THE PROBLEM: Leave every picture out. Set down all the lines below exactly.

Extracted data entries
━━━━━━━━━━━━━━━━━━━━

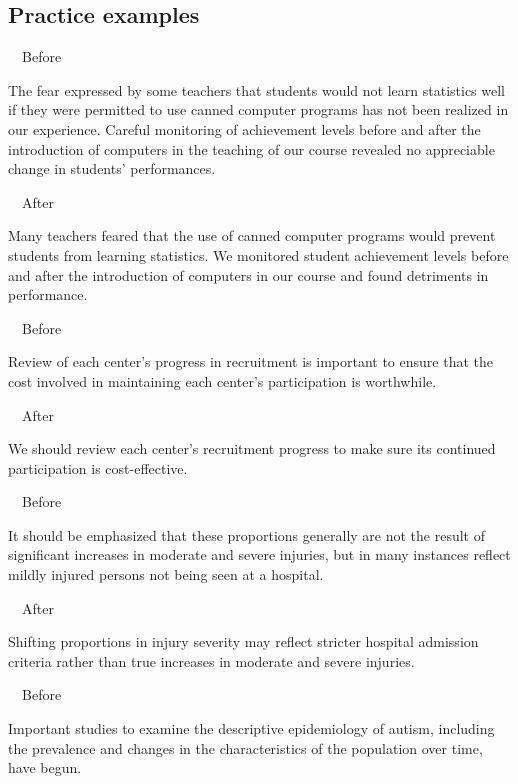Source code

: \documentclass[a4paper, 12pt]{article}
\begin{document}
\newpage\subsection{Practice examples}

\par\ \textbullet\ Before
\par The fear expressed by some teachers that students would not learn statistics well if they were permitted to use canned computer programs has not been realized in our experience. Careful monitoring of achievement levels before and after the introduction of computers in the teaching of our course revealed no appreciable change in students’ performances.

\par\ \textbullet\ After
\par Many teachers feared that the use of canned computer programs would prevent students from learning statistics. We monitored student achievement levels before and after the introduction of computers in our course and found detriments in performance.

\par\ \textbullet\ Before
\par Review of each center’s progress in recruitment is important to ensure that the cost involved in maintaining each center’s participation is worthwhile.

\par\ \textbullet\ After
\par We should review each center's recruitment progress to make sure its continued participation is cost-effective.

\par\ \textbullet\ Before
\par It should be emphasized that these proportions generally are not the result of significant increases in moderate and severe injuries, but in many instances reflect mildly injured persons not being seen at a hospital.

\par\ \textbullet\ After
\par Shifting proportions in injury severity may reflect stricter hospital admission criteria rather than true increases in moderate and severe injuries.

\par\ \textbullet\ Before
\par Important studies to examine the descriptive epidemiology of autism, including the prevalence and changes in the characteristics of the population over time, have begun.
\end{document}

━━━━━━━━━━━━━━━━━━━━

REPLY:
Source code

: \documentclass[a4paper, 12pt]{article}
\begin{document}
\newpage\subsection{Practice examples}

\par\ \textbullet\ Before
\par The fear expressed by some teachers that students would not learn statistics well if they were permitted to use canned computer programs has not been realized in our experience. Careful monitoring of achievement levels before and after the introduction of computers in the teaching of our course revealed no appreciable change in students’ performances.

\par\ \textbullet\ After
\par Many teachers feared that the use of canned computer programs would prevent students from learning statistics. We monitored student achievement levels before and after the introduction of computers in our course and found detriments in performance.

\par\ \textbullet\ Before
\par Review of each center’s progress in recruitment is important to ensure that the cost involved in maintaining each center’s participation is worthwhile.

\par\ \textbullet\ After
\par We should review each center's recruitment progress to make sure its continued participation is cost-effective.

\par\ \textbullet\ Before
\par It should be emphasized that these proportions generally are not the result of significant increases in moderate and severe injuries, but in many instances reflect mildly injured persons not being seen at a hospital.

\par\ \textbullet\ After
\par Shifting proportions in injury severity may reflect stricter hospital admission criteria rather than true increases in moderate and severe injuries.

\par\ \textbullet\ Before
\par Important studies to examine the descriptive epidemiology of autism, including the prevalence and changes in the characteristics of the population over time, have begun.
\end{document}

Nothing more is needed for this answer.